WHAT THE TASK REQUIRES>
A complete answer lists every line of the entries below where the string "VaultName" appears.
....
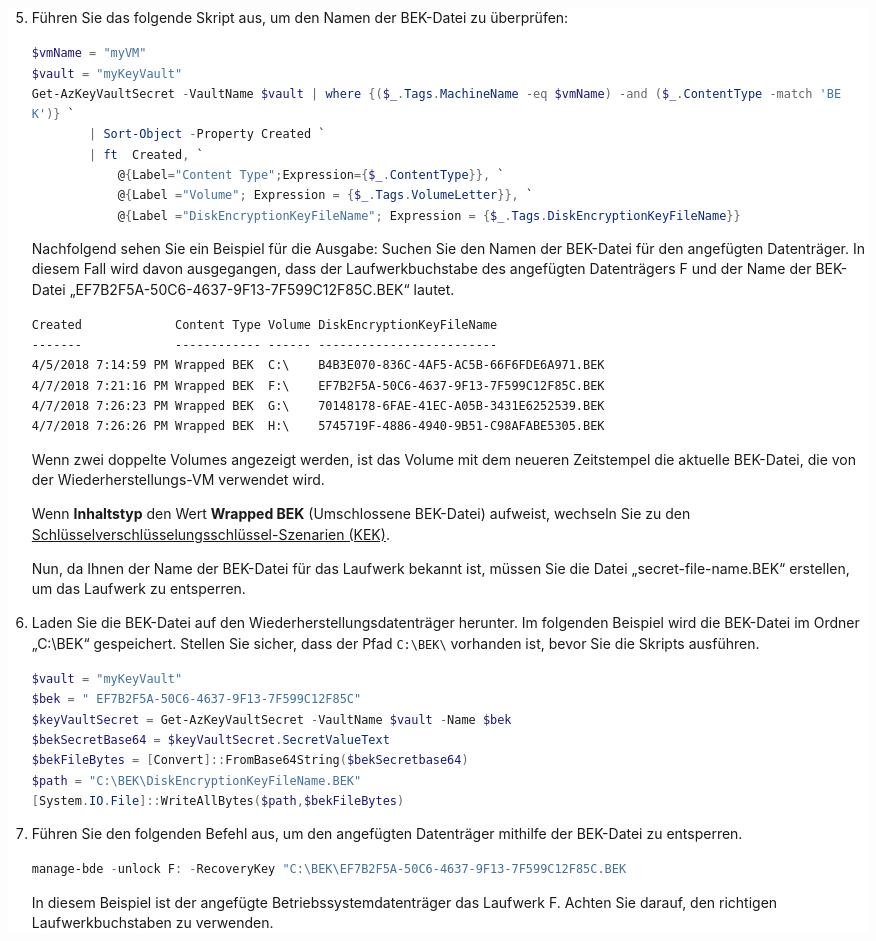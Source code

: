 5. Führen Sie das folgende Skript aus, um den Namen der BEK-Datei zu überprüfen:

    ```powershell
    $vmName = "myVM"
    $vault = "myKeyVault"
    Get-AzKeyVaultSecret -VaultName $vault | where {($_.Tags.MachineName -eq $vmName) -and ($_.ContentType -match 'BEK')} `
            | Sort-Object -Property Created `
            | ft  Created, `
                @{Label="Content Type";Expression={$_.ContentType}}, `
                @{Label ="Volume"; Expression = {$_.Tags.VolumeLetter}}, `
                @{Label ="DiskEncryptionKeyFileName"; Expression = {$_.Tags.DiskEncryptionKeyFileName}}
    ```

    Nachfolgend sehen Sie ein Beispiel für die Ausgabe: Suchen Sie den Namen der BEK-Datei für den angefügten Datenträger. In diesem Fall wird davon ausgegangen, dass der Laufwerkbuchstabe des angefügten Datenträgers F und der Name der BEK-Datei „EF7B2F5A-50C6-4637-9F13-7F599C12F85C.BEK“ lautet.

    ```
    Created             Content Type Volume DiskEncryptionKeyFileName               
    -------             ------------ ------ -------------------------               
    4/5/2018 7:14:59 PM Wrapped BEK  C:\    B4B3E070-836C-4AF5-AC5B-66F6FDE6A971.BEK
    4/7/2018 7:21:16 PM Wrapped BEK  F:\    EF7B2F5A-50C6-4637-9F13-7F599C12F85C.BEK
    4/7/2018 7:26:23 PM Wrapped BEK  G:\    70148178-6FAE-41EC-A05B-3431E6252539.BEK
    4/7/2018 7:26:26 PM Wrapped BEK  H:\    5745719F-4886-4940-9B51-C98AFABE5305.BEK
    ```

    Wenn zwei doppelte Volumes angezeigt werden, ist das Volume mit dem neueren Zeitstempel die aktuelle BEK-Datei, die von der Wiederherstellungs-VM verwendet wird.

    Wenn **Inhaltstyp** den Wert **Wrapped BEK** (Umschlossene BEK-Datei) aufweist, wechseln Sie zu den [Schlüsselverschlüsselungsschlüssel-Szenarien (KEK)](#key-encryption-key-scenario).

    Nun, da Ihnen der Name der BEK-Datei für das Laufwerk bekannt ist, müssen Sie die Datei „secret-file-name.BEK“ erstellen, um das Laufwerk zu entsperren.

6.  Laden Sie die BEK-Datei auf den Wiederherstellungsdatenträger herunter. Im folgenden Beispiel wird die BEK-Datei im Ordner „C:\BEK“ gespeichert. Stellen Sie sicher, dass der Pfad `C:\BEK\` vorhanden ist, bevor Sie die Skripts ausführen.

    ```powershell
    $vault = "myKeyVault"
    $bek = " EF7B2F5A-50C6-4637-9F13-7F599C12F85C"
    $keyVaultSecret = Get-AzKeyVaultSecret -VaultName $vault -Name $bek
    $bekSecretBase64 = $keyVaultSecret.SecretValueText
    $bekFileBytes = [Convert]::FromBase64String($bekSecretbase64)
    $path = "C:\BEK\DiskEncryptionKeyFileName.BEK"
    [System.IO.File]::WriteAllBytes($path,$bekFileBytes)
    ```

7.  Führen Sie den folgenden Befehl aus, um den angefügten Datenträger mithilfe der BEK-Datei zu entsperren.

    ```powershell
    manage-bde -unlock F: -RecoveryKey "C:\BEK\EF7B2F5A-50C6-4637-9F13-7F599C12F85C.BEK
    ```
    In diesem Beispiel ist der angefügte Betriebssystemdatenträger das Laufwerk F. Achten Sie darauf, den richtigen Laufwerkbuchstaben zu verwenden.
....
RESULT BELOW>
    Get-AzKeyVaultSecret -VaultName $vault | where {($_.Tags.MachineName -eq $vmName) -and ($_.ContentType -match 'BEK')} `
    $keyVaultSecret = Get-AzKeyVaultSecret -VaultName $vault -Name $bek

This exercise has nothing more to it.